Without giving away too much, suffice it to say that the slowly building tension indicates a truly serious infraction on Lord Percival Glyde’s part that turns out to be not particularly shocking at all.  At least to my American mind.  Suffice it to say, it revolves around title holding, something which I find baffling and laughable.  Why should anyone care if Laura is Mrs. Glyde or Lady Glyde?  Her life seems more boring than the servants’ anyway.  I thought I would be reading a novel that was more about revealing the treachery and debauchery of the upper class.  Instead I got a book about bourgeois problems, which, I’ve indicated elsewhere on this blog, I simply cannot relate to and find completely annoying.  I get it that some people enjoy that, but the desire to maintain a tense, mysterious illusion around the book led me to believe it’s something it wasn’t.  That is frustrating, to say the least.

Beyond the disappointing mystery there’s of course the typical problems found in early 1800s literature.  The sexism comes from Marian’s own mouth, which is surprising given that she is a depicted as a strong woman.  She often will lament the short-comings of “her sex.”  Actually, the entire situation between Walter, Marian, and Laura is baffling.  Laura is a weak, foolish girl who Walter falls and stays head over heels in love with.  I cannot fathom why that would be when he spends an equal amount of time with Marian, who is a strong, thoughtful, intelligent woman.  Laura is described as beautiful, whereas Marian is described as possessing a beautiful body but an unfortunately masculine face.  This leads me to believe Walter is rather shallow, as I see no reason beyond Laura’s beauty for his devotion to her.  I know sexism is to be expected in older novels, but I would at least hope for a hero who loves the heroine for something beyond her beauty.

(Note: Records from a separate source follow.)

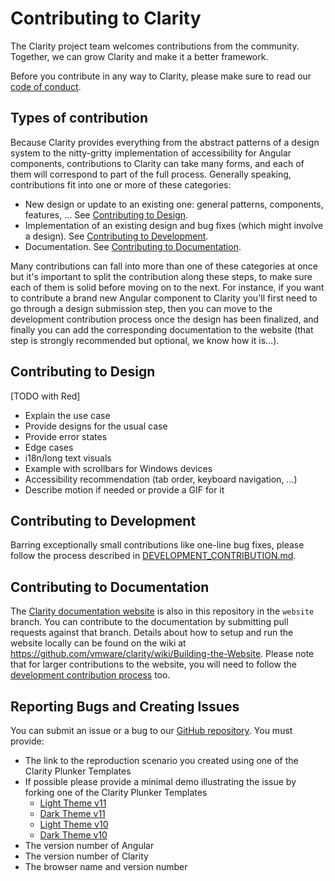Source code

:# Contributing to Clarity

The Clarity project team welcomes contributions from the community. Together, we can grow Clarity and make it a better framework.

Before you contribute in any way to Clarity, please make sure to read our [code of conduct](/CODE_OF_CONDUCT.md).

## Types of contribution

Because Clarity provides everything from the abstract patterns of a design system to the nitty-gritty implementation of
accessibility for Angular components, contributions to Clarity can take many forms, and each of them will correspond
to part of the full process. Generally speaking, contributions fit into one or more of these categories:

* New design or update to an existing one: general patterns, components, features, ... See
  [Contributing to Design](#contributing-to-design).
* Implementation of an existing design and bug fixes (which might involve a design). See
  [Contributing to Development](#contributing-to-development).
* Documentation. See [Contributing to Documentation](#contributing-to-documentation).

Many contributions can fall into more than one of these categories at once but it's important to split the contribution
along these steps, to make sure each of them is solid before moving on to the next.
For instance, if you want to contribute a brand new Angular component to Clarity you'll first need to go through a
design submission step, then you can move to the development contribution process once the design has been finalized,
and finally you can add the corresponding documentation to the website
(that step is strongly recommended but optional, we know how it is...).

## Contributing to Design

[TODO with Red]

* Explain the use case
* Provide designs for the usual case
* Provide error states
* Edge cases
* i18n/long text visuals
* Example with scrollbars for Windows devices
* Accessibility recommendation (tab order, keyboard navigation, ...)
* Describe motion if needed or provide a GIF for it

## Contributing to Development

Barring exceptionally small contributions like one-line bug fixes, please follow the process described in
[DEVELOPMENT_CONTRIBUTION.md](/DEVELOPMENT_CONTRIBUTION.md).

## Contributing to Documentation

The [Clarity documentation website](https://vmware.github.io/clarity) is also in this repository in the `website`
branch. You can contribute to the documentation by submitting pull requests against that branch. Details about how to
setup and run the website locally can be found on the wiki at
https://github.com/vmware/clarity/wiki/Building-the-Website.
Please note that for larger contributions to the website, you will need to follow the
[development contribution process](/DEVELOPMENT_CONTRIBUTION.md) too.

## Reporting Bugs and Creating Issues

You can submit an issue or a bug to our [GitHub repository](https://github.com/vmware/clarity/issues). You must provide:

* The link to the reproduction scenario you created using one of the Clarity Plunker Templates
* If possible please provide a minimal demo illustrating the issue by forking one of the Clarity Plunker Templates
  * [Light Theme v11](https://stackblitz.com/edit/clarity-light-theme-v11)
  * [Dark Theme v11](https://stackblitz.com/edit/clarity-dark-theme-v11)
  * [Light Theme v10](https://stackblitz.com/edit/clarity-light-theme-v10)
  * [Dark Theme v10](https://stackblitz.com/edit/clarity-dark-theme-v10)
* The version number of Angular
* The version number of Clarity
* The browser name and version number
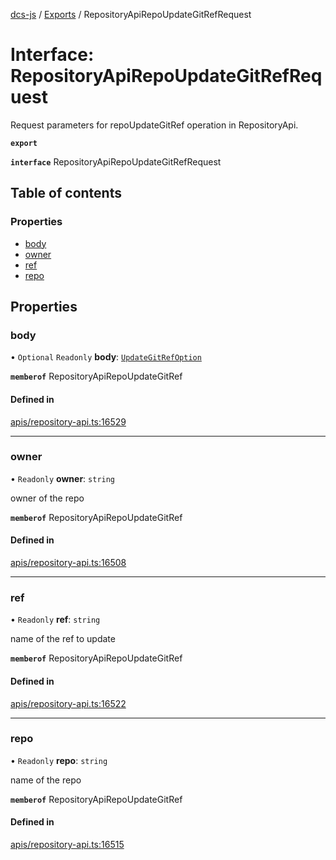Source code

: [dcs-js](../README.md) / [Exports](../modules.md) / RepositoryApiRepoUpdateGitRefRequest

# Interface: RepositoryApiRepoUpdateGitRefRequest

Request parameters for repoUpdateGitRef operation in RepositoryApi.

**`export`**

**`interface`** RepositoryApiRepoUpdateGitRefRequest

## Table of contents

### Properties

- [body](RepositoryApiRepoUpdateGitRefRequest.md#body)
- [owner](RepositoryApiRepoUpdateGitRefRequest.md#owner)
- [ref](RepositoryApiRepoUpdateGitRefRequest.md#ref)
- [repo](RepositoryApiRepoUpdateGitRefRequest.md#repo)

## Properties

### <a id="body" name="body"></a> body

• `Optional` `Readonly` **body**: [`UpdateGitRefOption`](UpdateGitRefOption.md)

**`memberof`** RepositoryApiRepoUpdateGitRef

#### Defined in

[apis/repository-api.ts:16529](https://github.com/unfoldingWord/dcs-js/blob/b29eb7a/apis/repository-api.ts#L16529)

___

### <a id="owner" name="owner"></a> owner

• `Readonly` **owner**: `string`

owner of the repo

**`memberof`** RepositoryApiRepoUpdateGitRef

#### Defined in

[apis/repository-api.ts:16508](https://github.com/unfoldingWord/dcs-js/blob/b29eb7a/apis/repository-api.ts#L16508)

___

### <a id="ref" name="ref"></a> ref

• `Readonly` **ref**: `string`

name of the ref to update

**`memberof`** RepositoryApiRepoUpdateGitRef

#### Defined in

[apis/repository-api.ts:16522](https://github.com/unfoldingWord/dcs-js/blob/b29eb7a/apis/repository-api.ts#L16522)

___

### <a id="repo" name="repo"></a> repo

• `Readonly` **repo**: `string`

name of the repo

**`memberof`** RepositoryApiRepoUpdateGitRef

#### Defined in

[apis/repository-api.ts:16515](https://github.com/unfoldingWord/dcs-js/blob/b29eb7a/apis/repository-api.ts#L16515)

That said, the novel certainly gives modern women a new appreciation for our current situation.  The women in The Woman in White are constantly downtrodden by the men around them who believe it is entirely within their right to dictate to them everything about how they should behave, speak, dress, etc…  It appears that the only thing the women have control over is when to leave the men to their wine after dinner.  In fact the couple presented as the happiest and most well-functioning is that of Count Fosco and his wife, and they only function well due to the fact that she obeys his every command.  Mrs. Fosco is described as a woman who prior to meeting the Count was loud, obnoxious, and always yammering on about women’s rights.  Count Fosco, apparently, “fixed all that,” and she is now such a pleasant woman to deal with.  The only woman who does not base her entire existence around a man is Marian, and that is due to her bizarre, near worshipful devotion to Laura.  It makes me shudder to think if those had been my options as a woman–existing purely for the whims of a man, downtrodden and outcast, or pure devotion to a sister.  Yeesh.

I did enjoy listening to the book.  It felt a bit like listening to an old-time radio program, which I’m sure is due to its origin as a serial novel.  Those who enjoy the slower pace of older novels and can relate to the bourgeoisie will probably enjoy it.  If either of those elements turns you off, however, you should look elsewhere.